We also do not hold or mean to imply that an above-guideline sentence is unreasonable in this case. In particular, the Guidelines’ six-level increase for “permanent or life-threatening bodily injury” under § 2B3.1(b)(3)(C), which applies only to the carjacking guideline and not to the discharge of a firearm guideline, may well *857fail to account sufficiently for the devastating effects on Ferguson’s victim.
The six-level increase can apply to a very wide range of physical effects on a victim and may not account for psychological injury or effects on day-to-day life. The Guidelines define “permanent or life-threatening bodily injury” as “injury involving a substantial risk of death; loss or substantial impairment of the function of a bodily member, organ, or mental faculty that is likely to be permanent; or an obvious disfigurement that is likely to be permanent.” U.S.S.G. § 1B1.1 app. note 1(J). It is easy to imagine that injuries less disabling than Ferguson’s victim’s loss of sight in one eye and daily pain would warrant the same six-level increase. Taken literally, this same six-level increase would apply to both the loss of a toe or finger and to Ferguson’s victim’s loss of sight in one eye, loss of peace of mind, and loss of her ability to live pain-free and independently.

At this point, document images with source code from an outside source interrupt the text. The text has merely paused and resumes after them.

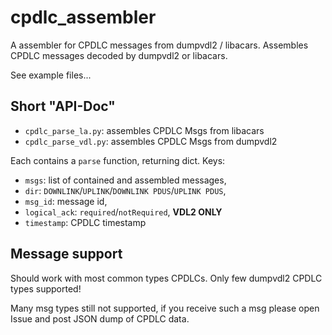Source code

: # cpdlc_assembler
A assembler for CPDLC messages from dumpvdl2 / libacars. Assembles CPDLC messages decoded by dumpvdl2 or libacars.

See example files...


## Short "API-Doc"
- `cpdlc_parse_la.py`: assembles CPDLC Msgs from libacars
- `cpdlc_parse_vdl.py`: assembles CPDLC Msgs from dumpvdl2

Each contains a `parse` function, returning dict. Keys:
- `msgs`: list of contained and assembled messages,
- `dir`: `DOWNLINK`/`UPLINK`/`DOWNLINK PDUS`/`UPLINK PDUS`,
- `msg_id`: message id,
- `logical_ack`: `required`/`notRequired`,   **VDL2 ONLY**
- `timestamp`: CPDLC timestamp


## Message support
Should work with most common types CPDLCs.
Only few dumpvdl2 CPDLC types supported!

Many msg types still not supported, if you receive such a msg please open Issue and post JSON dump of CPDLC data.
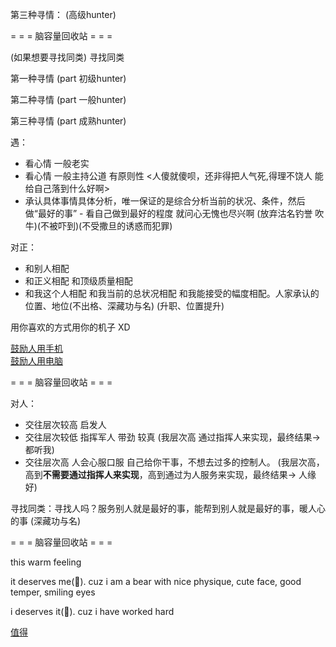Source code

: 
第三种寻情： (高级hunter)

= = = 脑容量回收站 = = =

(如果想要寻找同类)
寻找同类

第一种寻情 (part 初级hunter)

第二种寻情 (part 一般hunter)

第三种寻情 (part 成熟hunter)

遇：
- 看心情 一般老实
- 看心情 一般主持公道 有原则性 <人傻就傻呗，还非得把人气死,得理不饶人 能给自己落到什么好啊>
- 承认具体事情具体分析，唯一保证的是综合分析当前的状况、条件，然后做“最好的事” - 看自己做到最好的程度 就问心无愧也尽兴啊
  (放弃沽名钓誉 吹牛)(不被吓到)(不受撒旦的诱惑而犯罪)

对正：
- 和别人相配
- 和正义相配 和顶级质量相配
- 和我这个人相配 和我当前的总状况相配 和我能接受的幅度相配。人家承认的位置、地位(不出格、深藏功与名) (升职、位置提升)

用你喜欢的方式用你的机子 XD

[鼓励人用手机](https://www.v2ex.com/t/359887)<br>
[鼓励人用电脑](https://www.v2ex.com/t/359940)


= = = 脑容量回收站 = = =

对人：
- 交往层次较高 启发人
- 交往层次较低 指挥军人 带劲 较真 (我层次高 通过指挥人来实现，最终结果-> 都听我)
- 交往层次高 人会心服口服 自己给你干事，不想去过多的控制人。 (我层次高，高到**不需要通过指挥人来实现**，高到通过为人服务来实现，最终结果-> 人缘好)

寻找同类：寻找人吗？服务别人就是最好的事，能帮到别人就是最好的事，暖人心的事 (深藏功与名)

= = = 脑容量回收站 = = =

this warm feeling

it deserves me(🐻). cuz i am a bear with nice physique, cute face, good temper, smiling eyes

i deserves it(🎁). cuz i have worked hard

[值得](https://github.com/7900ms/000nottheater_deserted_systemlibrary/blob/master/small/值得.md)

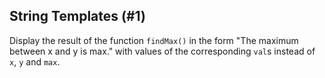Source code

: ## String Templates (#1)

Display the result of the function `findMax()` in the form "The maximum between x
and y is max." with values of the corresponding `val`s instead of `x`, `y`
and `max`.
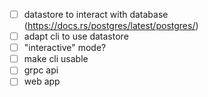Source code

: - [ ] datastore to interact with database (https://docs.rs/postgres/latest/postgres/)
- [ ] adapt cli to use datastore
- [ ] "interactive" mode?
- [ ] make cli usable
- [ ] grpc api
- [ ] web app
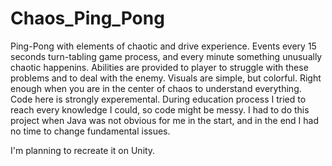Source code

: # Chaos_Ping_Pong
Ping-Pong with elements of chaotic and drive experience.
Events every 15 seconds turn-tabling game process, and every minute something unusually chaotic happenins.
Abilities are provided to player to struggle with these problems and to deal with the enemy.
Visuals are simple, but colorful. Right enough when you are in the center of chaos to understand everything.
Code here is strongly experemental. During education process I tried to reach every knowledge I could, so code might be messy.
I had to do this project when Java was not obvious for me in the start, and in the end I had no time to change fundamental issues.

I'm planning to recreate it on Unity.
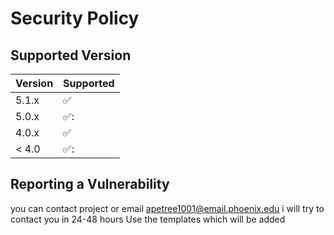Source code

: # Security Policy

## Supported Version
| Version | Supported          |
| ------- | ------------------ |
| 5.1.x   | :white_check_mark: |
| 5.0.x   | ✅:                |
| 4.0.x   | :white_check_mark: |
| < 4.0   | ✅:                |

## Reporting a Vulnerability

you can  contact project
or email apetree1001@email.phoenix.edu 
i will try to contact you in 24-48 hours Use the templates which will be added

Also, under § 2K2.4(b), the guideline range for Ferguson’s discharge of a firearm, 18 U.S.C. § 924(c)(l)(A)(iii), is the same as the statutory minimum, ten years in prison, in all eases.
These points merely emphasize that the Guidelines are guidelines. Their application is not and never has been intended to be a substitute for individualized judgment. It would not be unreasonable to think that the statutory minimum on the firearm charge is not appropriate in every case. We need not say more about the substantive issues. The sentence is VACATED and the case is REMANDED to the district court for re-sentencing, where all substantive issues may be addressed by the parties and then by the district judge.
. The district court’s failure to enter a complete judgment of conviction in December 2015 does not deprive us of appellate jurisdiction. A judgment of conviction that includes a sentence of imprisonment is a "final judgment.” 18 U.S.C. § 3582(b); see also Dolan v. United States, 560 U.S. 605, 617-18, 130 S.Ct. 2533, 177 L.Ed.2d 108 (2010) (discussing finality of judgment ordering imprisonment).
In contrast to the treatment of supervised release conditions, the district court’s delay in determining the amount of restitution was expressly authorized by statute. See 18 U.S.C. § 3664(d)(5) (allowing 90-day delay after sentencing to determine amount); Dolan, 560 U.S. at 607-08, 130 S.Ct. 2533 (district court did not lose jurisdiction to determine restitution after 90 days after sentencing, at least where court had earlier indicated its intent to order some amount of restitution).
. The written statement of reasons did not add a lot: “The victim’s mental pain and suffering along with her loss of independence is not considered by the guidelines. The offense occurred when the defendant was 17 years old and only two months after he was discharged from a lengthy juvenile conviction. He failed at every attempt given him in the juvenile system including group homes, residential placements, and counseling. At the time of the offense he was drinking, using marijuana, and taking pills. He has a fascina-' tion with guns and an explosive temper which makes him dangerous.” Those are valid reasons for imposing an above-guideline sentence, but they provide no additional insight why such a dramatic variance from the guideline range was needed.